[ANN] Stencils.jl for fast small/direct stencils on CPU/GPU

Thought I should announce this as its getting kind of stable and useful:

The core idea of Stencils.jl is that a Stencil is a StaticVector of values extracted from an array at a specific position, following some pattern over N dimensions.

These can then be mapped over arrays on CPUs or GPUs (using KernelAbstractions.jl) to do things like convolutions or cellular automata.

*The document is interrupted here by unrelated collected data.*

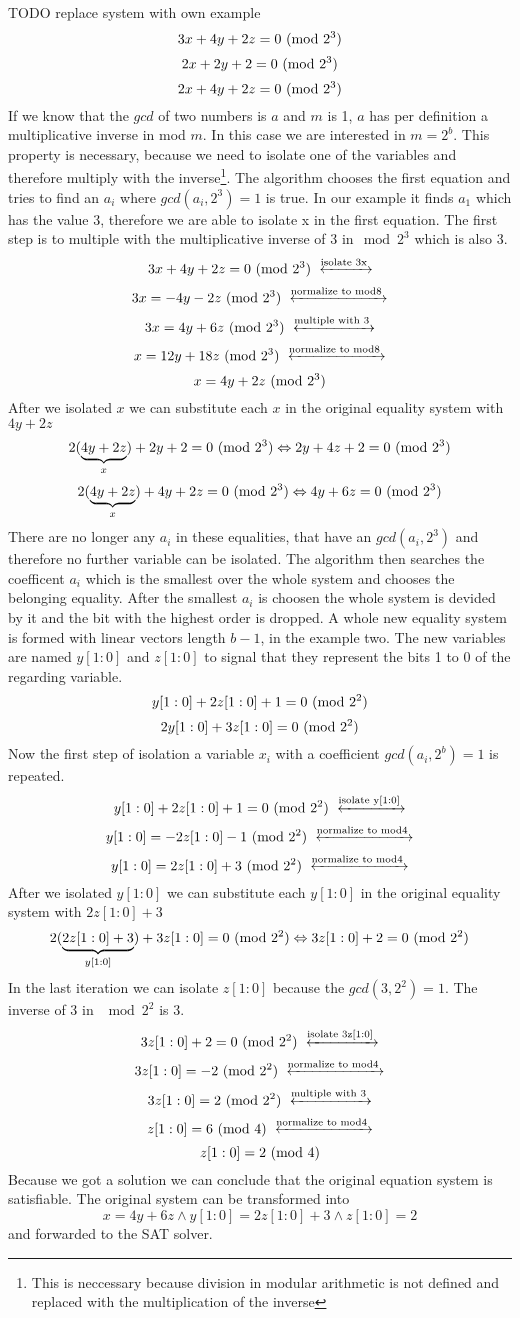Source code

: TODO replace system with own example
$$3x+4y+2z=0 \ (\mathrm{mod}\ 2^3)$$
$$2x+2y+2=0  \ (\mathrm{mod}\ 2^3)$$
$$2x+4y+2z=0 \ (\mathrm{mod}\ 2^3)$$
If we know that the $gcd$ of two numbers is $a$ and $m$ is 1, $a$ has per definition a multiplicative inverse in mod $m$. In this case we are interested in $m=2^b$. This property is necessary, because we need to isolate one of the variables and therefore multiply with the inverse\footnote{This is neccessary because division in modular arithmetic is not defined and replaced with the multiplication of the inverse}.
The algorithm chooses the first equation and tries to find an $a_i$ where $gcd(a_i,2^3) = 1$ is true. In our example it finds $a_1$ which has the value $3$, therefore we are able to isolate x in the first equation.
The first step is to multiple with the multiplicative inverse of 3 in$\mod{2^3}$ which is also 3.
$$3x+4y+2z = 0 \Mod{2^3} \xleftrightarrow{\text{isolate 3x}}$$
$$3x=-4y-2z  \Mod{2^3}   \xleftrightarrow{\text{normalize to mod8}}$$
$$3x=4y+6z  \Mod{2^3}  \xleftrightarrow{\text{multiple with 3}}$$
$$x=12y+18z \Mod{2^3}  \xleftrightarrow{\text{normalize to mod8}}$$
$$x=4y+2z \ (\mathrm{mod}\ 2^3) $$
After we isolated $x$ we can substitute each $x$ in the original equality system with $4y+2z$
$$2(\underbrace{4y+2z}_{x})+2y+2=0 \ (\mathrm{mod}\ 2^3) \Leftrightarrow 2y + 4z + 2 = 0\ (\mathrm{mod}\ 2^3) $$
$$2(\underbrace{4y+2z}_{x})+ 4y + 2z = 0 \ (\mathrm{mod}\ 2^3) \Leftrightarrow 4y + 6z = 0\ (\mathrm{mod}\ 2^3) $$
There are no longer any ${a_i}$ in these equalities, that have an $gcd(a_i,2^3)$ and therefore no further variable can be isolated.
The algorithm then searches the coefficent $a_i$ which is the smallest over the whole system and chooses the belonging equality.
After the smallest $a_i$ is choosen the whole system is devided by it and the bit with the highest order is dropped.
A whole new equality system is formed with linear vectors length $b-1$, in the example two.
The new variables are named $y[1:0]$ and $z[1:0]$ to signal that they represent the bits 1 to 0 of the regarding variable.
$$y[1 : 0] + 2z[1 : 0] + 1 = 0 \ (\mathrm{mod}\ 2^2)$$
$$2y[1 : 0] + 3z[1 : 0] = 0\ (\mathrm{mod}\ 2^2)$$
Now the first step of isolation a variable $x_i$ with a coefficient $gcd(a_i, 2^b)=1$ is repeated.
$$y[1 : 0] + 2z[1 : 0] + 1 = 0 \Mod{2^2} \xleftrightarrow{\text{isolate y[1:0]}}$$
$$y[1 : 0] = -2z[1 : 0] -1 \Mod{2^2} \xleftrightarrow{\text{normalize to mod4}}$$
$$y[1 : 0] = 2z[1 : 0] +3 \Mod{2^2} \xleftrightarrow{\text{normalize to mod4}}$$
After we isolated $y[1 : 0] $ we can substitute each $y[1 : 0] $ in the original equality system with $2z[1:0]+3$
$$2(\underbrace{2z[1:0]+3}_{y[1:0]}) + 3z[1 : 0] = 0\ (\mathrm{mod}\ 2^2)  \Leftrightarrow 3z[1:0] + 2 = 0 \ (\mathrm{mod}\ 2^2)$$
In the last iteration we can isolate $z[1:0]$ because the $gcd(3,2^2) = 1$. The inverse of 3 in $\mod{2^2}$ is 3.
$$3z[1:0] + 2 = 0 \Mod{2^2} \xleftrightarrow{\text{isolate 3z[1:0]}}$$
$$3z[1:0]=-2  \Mod{2^2}   \xleftrightarrow{\text{normalize to mod4}}$$
$$3z[1:0]=2  \Mod{2^2}   \xleftrightarrow{\text{multiple with 3}}$$
$$z[1:0]=6  \Mod{4}  \xleftrightarrow{\text{normalize to mod4}}$$
$$z[1:0]=2  \ (\mathrm{mod}\ 4)$$
Because we got a solution we can conclude that the original equation system is satisfiable.
The original system can be transformed into $$x = 4y + 6z \land y[1 : 0] = 2z[1 : 0] + 3 \land z[1 : 0] = 2$$ and forwarded to the SAT solver.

Here’s a taste of some stencil patterns from the readme:

julia> Moore(1)
Moore{1, 2, 8, Nothing}
█▀█
▀▀▀


julia> Circle{3,2}()
Circle{3, 2, 37, Nothing}
 ▄███▄ 
███████
▀█████▀
  ▀▀▀  

julia> Window(3)
Window{3, 2, 49, Nothing}
███████
███████
███████
▀▀▀▀▀▀▀
# You can also define custom patterns, even with named positions
julia> ns = NamedStencil(n=(-1, 0), w=(0, -1), s=(1, 0), e=(0, 1))
NamedStencil{(:n, :w, :s, :e), ((-1, 0), (0, -1), (1, 0), (0, 1)), 1, 2, 4, Nothing}
▄▀▄
 ▀ 

# A StencilArray is used for stencil mapping and extraction
julia> A = StencilArray(
           [0 2 0 0 4
            0 0 6 0 0
            0 0 0 8 7
            0 0 3 0 1
            5 0 1 0 9],
           ns
       );

# You can retrieve a stencil at a specific location, and the named value:
julia> stencil(A, (4, 4)).n
8

julia> stencil(A, (4, 4)).w
3

And heres a benchmark of a mean blur on a laptop. Performance is pretty good for small kernels, they should be quite competitive with ImageFiltering.jl or DSP.jl even without GPUs. There are no special optimizations like splitting Gaussian kernels for convolutions, but its pretty easy to write that if you need it.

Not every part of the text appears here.